What to produce. Pull out each line of the records holding the string "textbf".

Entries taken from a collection
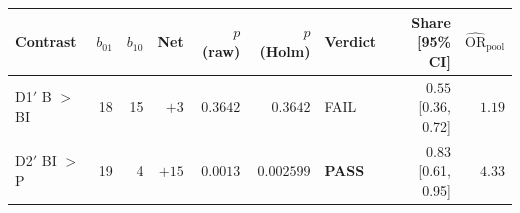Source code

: \begin{tabular}{l r r r r r l r r}
\toprule
Contrast & $b_{01}$ & $b_{10}$ & Net & $p$ (raw) & $p$ (Holm) & Verdict & Share [95\% CI] & $\widehat{\mathrm{OR}}_{\mathrm{pool}}$ \\
\midrule
D1$'$ \quad B $>$ BI & 18 & 15 & $+3$ & $0.3642$ & $0.3642$ & FAIL & $0.55$ [0.36, 0.72] & $1.19$ \\
D2$'$ \quad BI $>$ P & 19 & 4 & $+15$ & $0.0013$ & $0.002599$ & \textbf{PASS} & $0.83$ [0.61, 0.95] & $4.33$ \\
\bottomrule
\end{tabular}
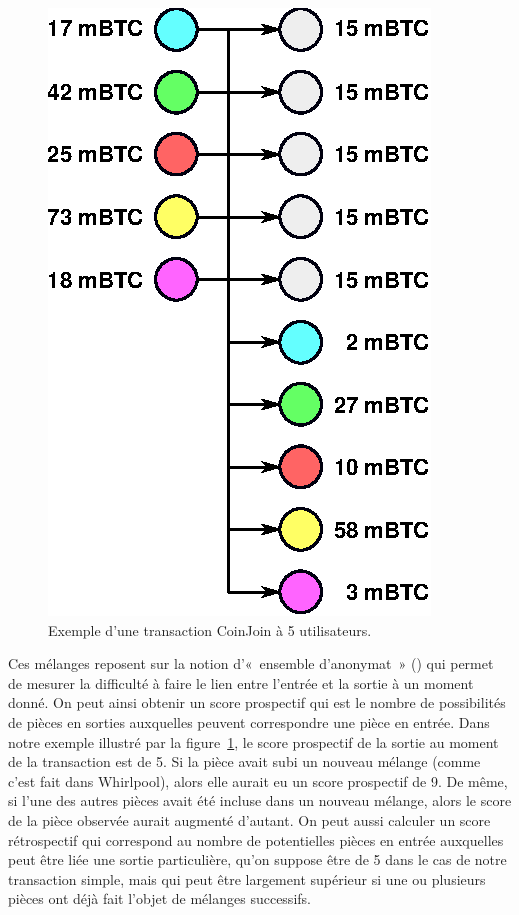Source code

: \begin{figure}[ht]
  \centering
  \includegraphics[scale=0.85]{img/coinjoin-transaction-5i-10o.eps}
  \caption{Exemple d'une transaction CoinJoin à 5 utilisateurs.}
  \label{fig:coinjoin-transaction}
\end{figure}

Ces mélanges reposent sur la notion d'«~ensemble d'anonymat~» () qui permet de mesurer la difficulté à faire le lien entre l'entrée et la sortie à un moment donné. On peut ainsi obtenir un score prospectif qui est le nombre de possibilités de pièces en sorties auxquelles peuvent correspondre une pièce en entrée. Dans notre exemple illustré par la figure~\ref{fig:coinjoin-transaction}, le score prospectif de la sortie au moment de la transaction est de 5. Si la pièce avait subi un nouveau mélange (comme c'est fait dans Whirlpool), alors elle aurait eu un score prospectif de 9. De même, si l'une des autres pièces avait été incluse dans un nouveau mélange, alors le score de la pièce observée aurait augmenté d'autant. On peut aussi calculer un score rétrospectif qui correspond au nombre de potentielles pièces en entrée auxquelles peut être liée une sortie particulière, qu'on suppose être de 5 dans le cas de notre transaction simple, mais qui peut être largement supérieur si une ou plusieurs pièces ont déjà fait l'objet de mélanges successifs. 

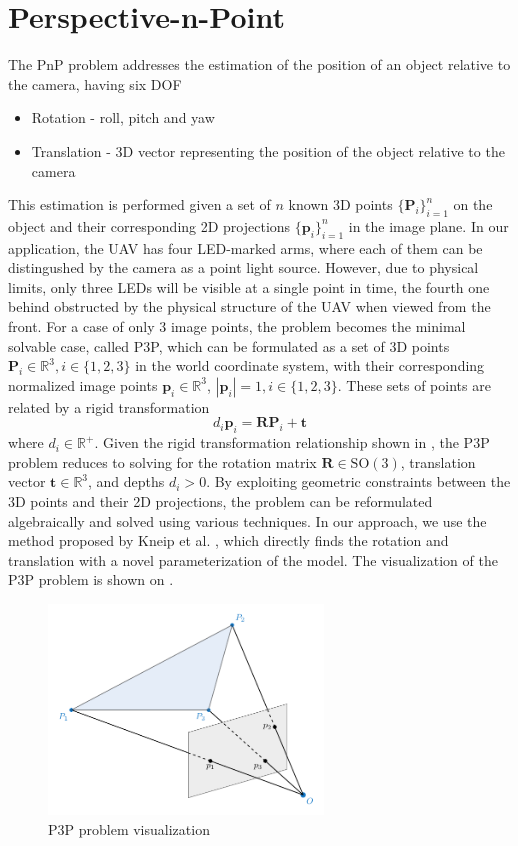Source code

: \section{Perspective-n-Point}
The \ac{PnP} problem addresses the estimation of the position of an object relative to the camera, having six \ac{DOF}
\begin{itemize}
\item{Rotation - roll, pitch and yaw}
\item{Translation - 3D vector representing the position of the object relative to the camera}
\end{itemize}
This estimation is performed given a set of $n$ known 3D points $\{\mathbf{P}_i\}_{i=1}^n$ on the object and their corresponding 2D projections $\{\mathbf{p}_i\}_{i=1}^n$ in the image plane.
In our application, the UAV has four \ac{LED}-marked arms, where each of them can be distingushed by the camera as a point light source.
However, due to physical limits, only three \ac{LED}s will be visible at a single point in time, the fourth one behind obstructed by the physical structure of the \ac{UAV} when viewed from the front.
For a case of only 3 image points, the problem becomes the minimal solvable case, called \ac{P3P}, which 
can be formulated as a set of 3D points $\textbf{P}_i \in \mathbb{R}^{3}, i \in \{1, 2, 3\}$ in the world coordinate system, with their corresponding normalized image points
$\textbf{p}_i \in \mathbb{R}^{3}$, $|\textbf{p}_i|=1, i \in \{1, 2, 3\}$. These sets of points are related by a rigid transformation \cite{Ding_2023_CVPR}
\begin{equation}
d_i \textbf{p}_i = \textbf{R} \textbf{P}_i + \textbf{t}
\label{eq:p3p}
\end{equation}
where $d_i \in \mathbb{R}^+$.
Given the rigid transformation relationship shown in , the \ac{P3P} problem reduces to solving for the rotation matrix 
$\mathbf{R} \in \text{SO}(3)$, translation vector $\mathbf{t} \in \mathbb{R}^3$, and depths $d_i > 0$. 
By exploiting geometric constraints between the 3D points and their 2D projections, the problem can be
reformulated algebraically and solved using various techniques. In our approach, we use the method proposed by Kneip et al. \cite{kneip}, which
directly finds the rotation and translation with a novel parameterization of the model.
The visualization of the \ac{P3P} problem is shown on .
\begin{figure}[H]
	\centering
	\includegraphics[width=0.65\textwidth]{./fig/tikz/p3p.pdf}
	\caption{P3P problem visualization}
	\label{fig:p3p}
\end{figure}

Exercise result.
D2$'$ \quad BI $>$ P & 19 & 4 & $+15$ & $0.0013$ & $0.002599$ & \textbf{PASS} & $0.83$ [0.61, 0.95] & $4.33$ \\
can be formulated as a set of 3D points $\textbf{P}_i \in \mathbb{R}^{3}, i \in \{1, 2, 3\}$ in the world coordinate system, with their corresponding normalized image points
$\textbf{p}_i \in \mathbb{R}^{3}$, $|\textbf{p}_i|=1, i \in \{1, 2, 3\}$. These sets of points are related by a rigid transformation \cite{Ding_2023_CVPR}
d_i \textbf{p}_i = \textbf{R} \textbf{P}_i + \textbf{t}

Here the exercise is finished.